▶ [Your assignment] Below are some records; copy each line in them that contains "studentList".

########

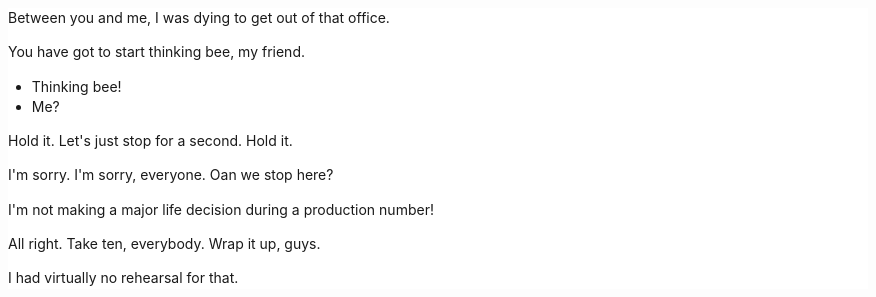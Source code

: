 Between you and me,
I was dying to get out of that office.

You have got
to start thinking bee, my friend.

- Thinking bee!
- Me?

Hold it. Let's just stop
for a second. Hold it.

I'm sorry. I'm sorry, everyone.
Oan we stop here?

I'm not making a major life decision
during a production number!

All right. Take ten, everybody.
Wrap it up, guys.

I had virtually no rehearsal for that.
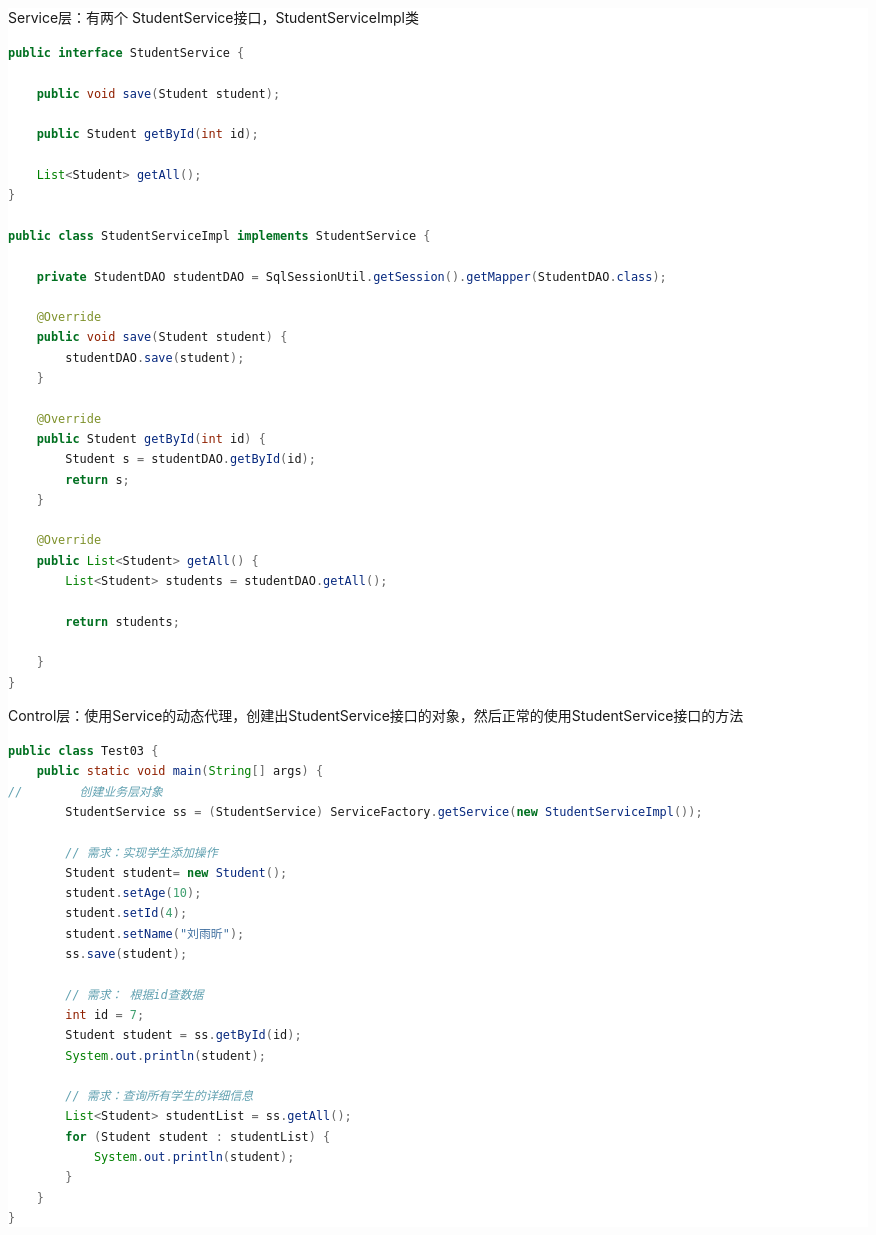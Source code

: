 Service层：有两个 StudentService接口，StudentServiceImpl类
```java
public interface StudentService {

    public void save(Student student);

    public Student getById(int id);
    
    List<Student> getAll();
}

public class StudentServiceImpl implements StudentService {

    private StudentDAO studentDAO = SqlSessionUtil.getSession().getMapper(StudentDAO.class);

    @Override
    public void save(Student student) {
        studentDAO.save(student);
    }

    @Override
    public Student getById(int id) {
        Student s = studentDAO.getById(id);
        return s;
    }

    @Override
    public List<Student> getAll() {
        List<Student> students = studentDAO.getAll();

        return students;

    }
}
```

Control层：使用Service的动态代理，创建出StudentService接口的对象，然后正常的使用StudentService接口的方法

```java
public class Test03 {
    public static void main(String[] args) {
//        创建业务层对象
        StudentService ss = (StudentService) ServiceFactory.getService(new StudentServiceImpl());

        // 需求：实现学生添加操作
        Student student= new Student();
        student.setAge(10);
        student.setId(4);
        student.setName("刘雨昕");
        ss.save(student);

        // 需求： 根据id查数据
        int id = 7;
        Student student = ss.getById(id);
        System.out.println(student);

        // 需求：查询所有学生的详细信息
        List<Student> studentList = ss.getAll();
        for (Student student : studentList) {
            System.out.println(student);
        }
    }
}
```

########

▶ [Solution to the exercise]
        List<Student> studentList = ss.getAll();
        for (Student student : studentList) {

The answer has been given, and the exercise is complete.